A day later, he said that he was looking at alternatives to the regulated asset-backed (RAB) framework that was meant to come into place in January next year. The RAB is a model in which airlines and their passengers will be charged based on the airport operators’ cost of developing airports.

The Transport Minister also talked about a possible restructuring of two regulatory bodies in the aviation space.

Talk of halting the development of LCCs is based on the notion that any decision for new investments must strictly be demand driven. Furthermore, more can be done with existing airports before big investments are made into developing new ones.

That talk though must have jolted AIRASIA BHD’s chief Tan Sri Tony Fernandes.

Fernandes has always held the view that low cost airlines should operate from low cost air terminals.

It is a well known fact that Fernandes has big ambitions for AirAsia and would prefer if dedicated LCCTs were built everywhere the airline flies to.

Fernandes has expressed his intention before of AirAsia having its own air terminal, which still holds true to today.

It does seem like his vision would be of having a modern, fully automated, tech friendly airport that can fit all his travelers. And a place where travelers will not have to walk very far to reach the gates for departure.

But Loke has pointed out that having visited airports abroad, including the UK, he has come across airport operations which are “combined”. These are airports that cater to both full service carriers and low cost carriers.

But he did say that “the needs of low cost carriers must be understood and implemented by airport companies.’’

That though, may be easier said than done.

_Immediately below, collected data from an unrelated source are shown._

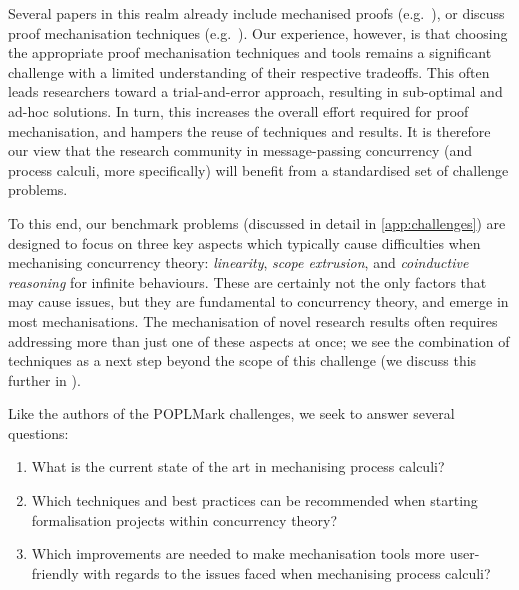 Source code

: \documentclass[runningheads]{llncs}
\begin{document}
Several papers in this realm already include mechanised proofs
(e.g.~\cite{Castro-Perez2021,Castro2020,lmcs:9985,
  DBLP:journals/jar/CruzFilipeMP23, Tirore:2023}), or discuss proof mechanisation techniques
(e.g.~\cite{Bengtson2016, Gay2001,
  Thiemann2019, DBLP:conf/forte/ZalakainD21}).  Our
experience, however, is that choosing the appropriate proof mechanisation techniques and 
tools remains a significant challenge with a limited understanding of their 
respective tradeoffs.  This often leads researchers toward a trial-and-error approach, 
resulting in sub-optimal and ad-hoc solutions. In turn, this increases the overall effort 
required for proof mechanisation, and hampers the reuse of techniques and results.
%
It is therefore our view that the research community in message-passing
concurrency (and process calculi, more specifically) will benefit from a standardised set
of challenge problems.

To this end, our benchmark problems (discussed in detail in \cref{app:challenges}) are designed to focus on three key aspects which typically cause difficulties 
when mechanising concurrency theory: \emph{linearity}, \emph{scope extrusion}, 
and \emph{coinductive reasoning} for infinite behaviours. These are certainly not the only factors that may cause issues, but they
are fundamental to concurrency theory, and emerge in most mechanisations.
The mechanisation of novel research results often requires addressing more than
just one of these aspects at once; we see the combination of techniques
as a next step beyond the scope of this challenge (we discuss this further in
).

Like the authors of the POPLMark challenges, we seek to
answer several questions:
\begin{enumerate}[label=\textbf{(Q\arabic*)},leftmargin=10mm]
\item\label{item:rq1} What is the current state of the art in mechanising process calculi?
\item\label{item:rq2} Which techniques and best practices can be recommended when starting formalisation projects within concurrency theory?
\item\label{item:rq3} Which improvements are needed to make mechanisation tools more user-friendly with regards to the issues faced when mechanising process calculi?
\end{enumerate}
\end{document}
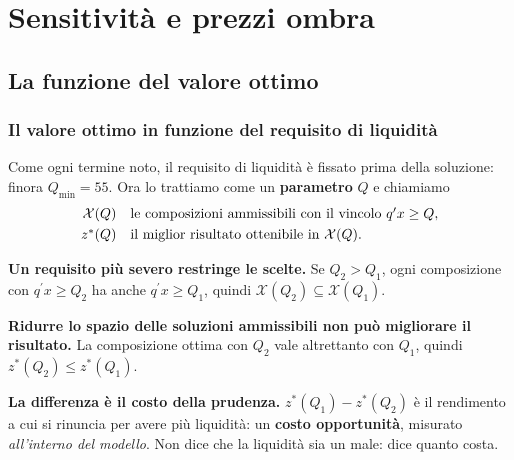 

\section{Sensitivit\`a e prezzi ombra}

\subsection{La funzione del valore ottimo}%

\begin{frame}%
%

\frametitle{Il valore ottimo in funzione del requisito di liquidit\`a}%
%

%


Come ogni termine noto, il requisito di liquidit\`a \`e fissato prima della
soluzione: finora $Q_{\min}=55$. Ora lo trattiamo come un \textbf{parametro}
$Q$ e chiamiamo
\[%
\begin{array}
[c]{rl}%
\mathcal{X}(Q) & \text{le composizioni ammissibili con il vincolo }q^{\prime
}x\geq Q,\\[3pt]%
z^{*}(Q) & \text{il miglior risultato ottenibile in }\mathcal{X}(Q).
\end{array}
\]


\begin{stepitemize}
\item \textbf{Un requisito pi\`u severo restringe le scelte.} Se $Q_{2}>Q_{1}%
$, ogni composizione con $q^{\prime}x\geq Q_{2}$ ha anche $q^{\prime}x\geq
Q_{1}$, quindi $\mathcal{X}(Q_{2})\subseteq\mathcal{X}(Q_{1})$.

\item \textbf{Ridurre lo spazio delle soluzioni ammissibili non pu\`{o}
migliorare il risultato.} La composizione ottima con $Q_{2}$ vale altrettanto
con $Q_{1}$, quindi $z^{\ast}(Q_{2})\leq z^{\ast}(Q_{1})$.

\item \textbf{La differenza \`e il costo della prudenza.} $z^{*}(Q_{1}%
)-z^{*}(Q_{2})$ \`e il rendimento a cui si rinuncia per avere pi\`u
liquidit\`a: un \textbf{costo opportunit\`a}, misurato \emph{all'interno del
modello}. Non dice che la liquidit\`a sia un male: dice quanto costa.
\end{stepitemize}

%

\transboxout
\end{frame}%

AirAsia and Malaysia Airport Holdings Bhd (MAHB) have struggled to agree on many issues. Their arguments and disagreements over the years have now spilt into the courtrooms. An industry executive has this to say about the situation:

“Both parties need to come to terms and avoid these unnecessary arguments. They should instead focus on how to bring more traffic and make the airport competitive alongside Singapore and Bangkok.’’ That does not seem to be the case.

On Thursday, AirAsia again complained about the “poor design and flawed configuration at KLIA2’’ that was causing long queues at the immigration counters that resulted in some passengers missing their flight connections.

In response, MAHB issued a response saying it was a ‘isolated incident as typically the immigration clearance at klia2 on average is within 10 minutes.’’

Notably, AirAsia is suing MAHB for RM480mil for losses and damages incurred while operating at klia2 and the suit was filed last week.

This though is a counter-suit after MAHB filed and won a suit against AirAsia to recover a shortfall in PSC (passenger service charges) incurred from July-December last year. AirAsia had earlier taken it upon themselves to reduce the PSC to RM50 during that period. MAHB had sued for the shortfall, as the originally stipulated fee was RM73 per passenger.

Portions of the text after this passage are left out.